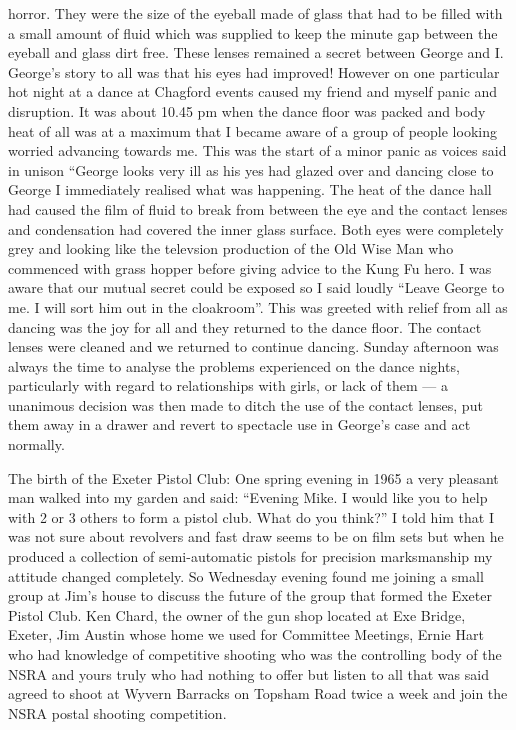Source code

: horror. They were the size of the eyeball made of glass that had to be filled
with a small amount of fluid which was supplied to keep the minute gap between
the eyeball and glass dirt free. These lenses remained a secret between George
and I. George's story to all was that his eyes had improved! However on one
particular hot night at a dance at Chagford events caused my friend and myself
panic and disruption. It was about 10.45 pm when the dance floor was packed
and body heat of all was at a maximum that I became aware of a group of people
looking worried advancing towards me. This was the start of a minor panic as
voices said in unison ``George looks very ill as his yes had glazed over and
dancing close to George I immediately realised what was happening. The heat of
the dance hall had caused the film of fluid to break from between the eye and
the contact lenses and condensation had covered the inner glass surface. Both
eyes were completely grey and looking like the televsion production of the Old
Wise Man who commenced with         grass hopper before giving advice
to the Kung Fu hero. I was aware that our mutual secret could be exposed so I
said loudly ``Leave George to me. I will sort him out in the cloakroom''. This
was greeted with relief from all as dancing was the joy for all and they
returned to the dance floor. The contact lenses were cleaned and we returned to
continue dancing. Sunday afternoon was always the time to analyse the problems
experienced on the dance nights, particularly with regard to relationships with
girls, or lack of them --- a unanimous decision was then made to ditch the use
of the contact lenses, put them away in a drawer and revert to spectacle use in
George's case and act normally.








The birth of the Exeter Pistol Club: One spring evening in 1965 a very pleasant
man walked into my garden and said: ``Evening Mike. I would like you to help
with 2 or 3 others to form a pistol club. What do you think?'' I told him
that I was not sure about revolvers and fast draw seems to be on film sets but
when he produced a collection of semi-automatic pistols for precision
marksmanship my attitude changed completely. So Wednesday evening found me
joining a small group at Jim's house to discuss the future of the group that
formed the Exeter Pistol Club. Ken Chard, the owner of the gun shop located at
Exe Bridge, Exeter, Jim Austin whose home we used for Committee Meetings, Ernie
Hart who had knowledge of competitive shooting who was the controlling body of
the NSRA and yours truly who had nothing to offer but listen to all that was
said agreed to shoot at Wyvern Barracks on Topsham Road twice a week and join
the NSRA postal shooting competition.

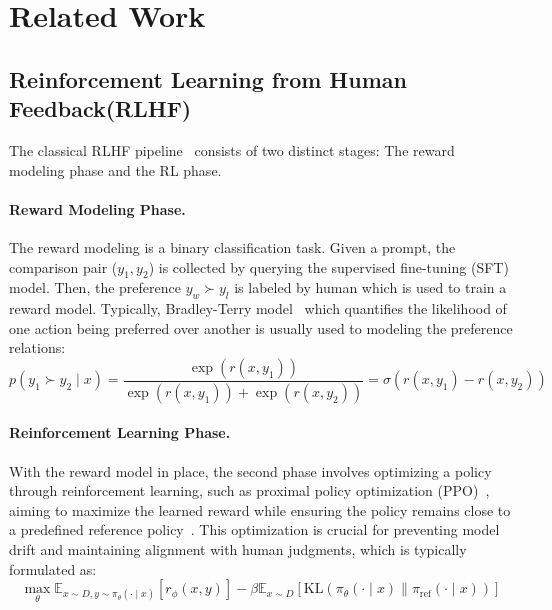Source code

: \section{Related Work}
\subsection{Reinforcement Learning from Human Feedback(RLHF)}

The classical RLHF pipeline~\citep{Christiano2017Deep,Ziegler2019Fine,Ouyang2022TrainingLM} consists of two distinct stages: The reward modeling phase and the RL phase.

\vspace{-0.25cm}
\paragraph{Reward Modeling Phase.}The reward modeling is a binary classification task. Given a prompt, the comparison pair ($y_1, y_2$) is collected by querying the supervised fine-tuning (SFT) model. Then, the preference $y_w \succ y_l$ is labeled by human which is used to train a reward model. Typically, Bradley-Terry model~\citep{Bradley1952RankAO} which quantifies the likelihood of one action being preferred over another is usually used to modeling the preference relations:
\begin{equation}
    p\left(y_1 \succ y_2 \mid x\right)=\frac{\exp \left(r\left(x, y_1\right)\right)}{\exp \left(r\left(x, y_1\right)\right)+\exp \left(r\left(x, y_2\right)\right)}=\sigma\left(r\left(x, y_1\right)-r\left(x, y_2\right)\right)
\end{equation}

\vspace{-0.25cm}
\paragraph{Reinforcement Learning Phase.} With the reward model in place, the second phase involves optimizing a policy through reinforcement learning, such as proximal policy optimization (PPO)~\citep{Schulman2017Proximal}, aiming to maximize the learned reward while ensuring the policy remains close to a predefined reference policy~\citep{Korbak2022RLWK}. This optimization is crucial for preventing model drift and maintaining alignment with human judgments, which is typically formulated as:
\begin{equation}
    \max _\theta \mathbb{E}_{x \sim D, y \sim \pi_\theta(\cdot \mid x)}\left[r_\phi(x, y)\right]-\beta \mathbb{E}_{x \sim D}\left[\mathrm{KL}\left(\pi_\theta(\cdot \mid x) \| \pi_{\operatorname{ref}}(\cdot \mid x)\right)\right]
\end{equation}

** Problem to work on **
Print exactly the first line of the entries and every line after it through the one that contains "and body heat", leaving the pictures out.

** Result **
Source code

: horror. They were the size of the eyeball made of glass that had to be filled
with a small amount of fluid which was supplied to keep the minute gap between
the eyeball and glass dirt free. These lenses remained a secret between George
and I. George's story to all was that his eyes had improved! However on one
particular hot night at a dance at Chagford events caused my friend and myself
panic and disruption. It was about 10.45 pm when the dance floor was packed
and body heat of all was at a maximum that I became aware of a group of people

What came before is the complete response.